[HOW TO COMPLETE THIS TASK]
Retype each line of the data below exactly, beginning with the first and ending with the one that contains "on Submissions, Extensions, Resubmissions". Pictures do not belong in the copy.

Source texts of formatted documents:
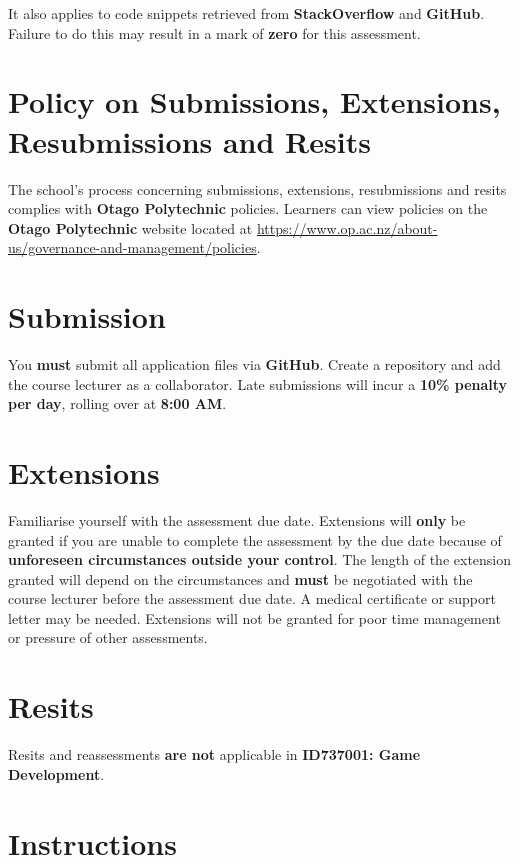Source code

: \documentclass{article}
\begin{document}
It also applies to code snippets retrieved from \textbf{StackOverflow} and \textbf{GitHub}. \\
 
Failure to do this may result in a mark of \textbf{zero} for this assessment.

\section*{Policy on Submissions, Extensions, Resubmissions and Resits}
The school's process concerning submissions, extensions, resubmissions and resits complies with \textbf{Otago Polytechnic} policies. Learners can view policies on the \textbf{Otago Polytechnic} website located at \href{https://www.op.ac.nz/about-us/governance-and-management/policies}{https://www.op.ac.nz/about-us/governance-and-management/policies}.

\section*{Submission}
You \textbf{must} submit all application files via \textbf{GitHub}. Create a repository and add the course lecturer as a collaborator. Late submissions will incur a \textbf{10\% penalty per day}, rolling over at \textbf{8:00 AM}.

\section*{Extensions}
Familiarise yourself with the assessment due date. Extensions will \textbf{only} be granted if you are unable to complete the assessment by the due date because of \textbf{unforeseen circumstances outside your control}. The length of the extension granted will depend on the circumstances and \textbf{must} be negotiated with the course lecturer before the assessment due date. A medical certificate or support letter may be needed. Extensions will not be granted for poor time management or pressure of other assessments.

\section*{Resits}
Resits and reassessments \textbf{are not} applicable in \textbf{ID737001: Game Development}.

\section*{Instructions}
\end{document}
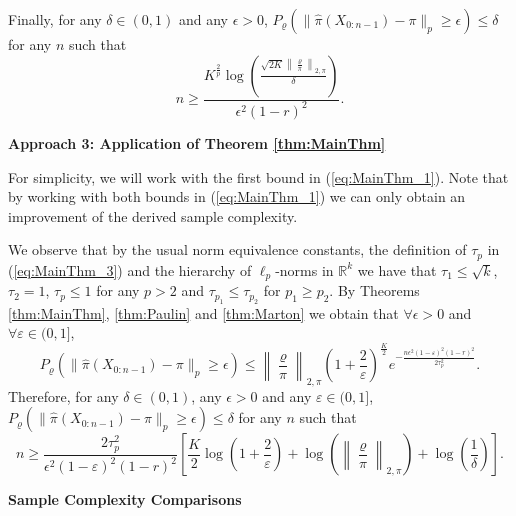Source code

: \documentclass[twoside,11pt]{article}
\begin{document}
Finally, for any $\delta\in (0,1)$ and any $\epsilon>0$, $P_{\varrho}(\|\hat{\pi}(X_{0:n-1})-\pi\|_{p}\geq \epsilon)\leq \delta$ for any $n$ such that 
\begin{equation}\label{eq:sample_complexity_Markov_2}
n\geq \frac{K^{\frac{2}{p}} \log\left(\frac{\sqrt{2K}\left\|\frac{\varrho}{\pi}\right\|_{2,\pi}}{\delta}\right)}{\epsilon^2(1-r)^2}.
\end{equation}
\vspace{0.01cm}


\noindent\textbf{Approach 3: Application of Theorem \ref{thm:MainThm}}

 For simplicity, we will work with the first bound in (\ref{eq:MainThm_1}). Note that  by working with both bounds in (\ref{eq:MainThm_1}) we can only obtain an improvement of the derived sample complexity. 
 
 We observe that by the usual norm equivalence constants, the definition of $\tau_p$ in (\ref{eq:MainThm_3}) and the hierarchy of $\ell_p$-norms in $\mathbb{R}^k$ we have that $\tau_1\leq \sqrt{k}$, $\tau_2=1$, $\tau_p\leq 1$ for any $p>2$ and $\tau_{p_1}\leq \tau_{p_2}$ for $p_1\geq p_2$. By Theorems \ref{thm:MainThm}, \ref{thm:Paulin} and \ref{thm:Marton}  we obtain that $ \forall \epsilon>0$ and $\forall \varepsilon \in (0,1]$,
\begin{equation}\label{eq:Bobkov_Gotze_Extension_Markov_probability_bound}
P_{\varrho}(\|\hat{\pi}(X_{0:n-1})-\pi\|_{p}\geq \epsilon)\leq \left\|\frac{\varrho}{\pi}\right\|_{2,\pi} \left(1+\frac{2}{\varepsilon}\right)^{\frac{K}{2}}e^{-\frac{n\epsilon^2(1-\varepsilon)^2(1-r)^2}{2 \tau_p^2}}.
\end{equation}
Therefore, for any $\delta\in (0,1)$, any $\epsilon>0$ and any $\varepsilon\in (0,1]$, $P_{\varrho}(\|\hat{\pi}(X_{0:n-1})-\pi\|_{p}\geq \epsilon)\leq \delta$ for any $n$ such that 
\begin{equation}\label{eq:sample_complexity_Markov_3}
n\geq \frac{2\tau_p^2}{\epsilon^2(1-\varepsilon)^2(1-r)^2}\left[\frac{K}{2}\log\left(1+\frac{2}{\varepsilon}\right)+\log\left(\left\|\frac{\varrho}{\pi}\right\|_{2,\pi}\right)+\log\left(\frac{1}{\delta}\right)\right].
\end{equation}

\noindent\textbf{Sample Complexity Comparisons}
\end{document}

[WRITTEN RESPONSE]
Source code

: \documentclass{article}
\begin{document}
It also applies to code snippets retrieved from \textbf{StackOverflow} and \textbf{GitHub}. \\
 
Failure to do this may result in a mark of \textbf{zero} for this assessment.

\section*{Policy on Submissions, Extensions, Resubmissions and Resits}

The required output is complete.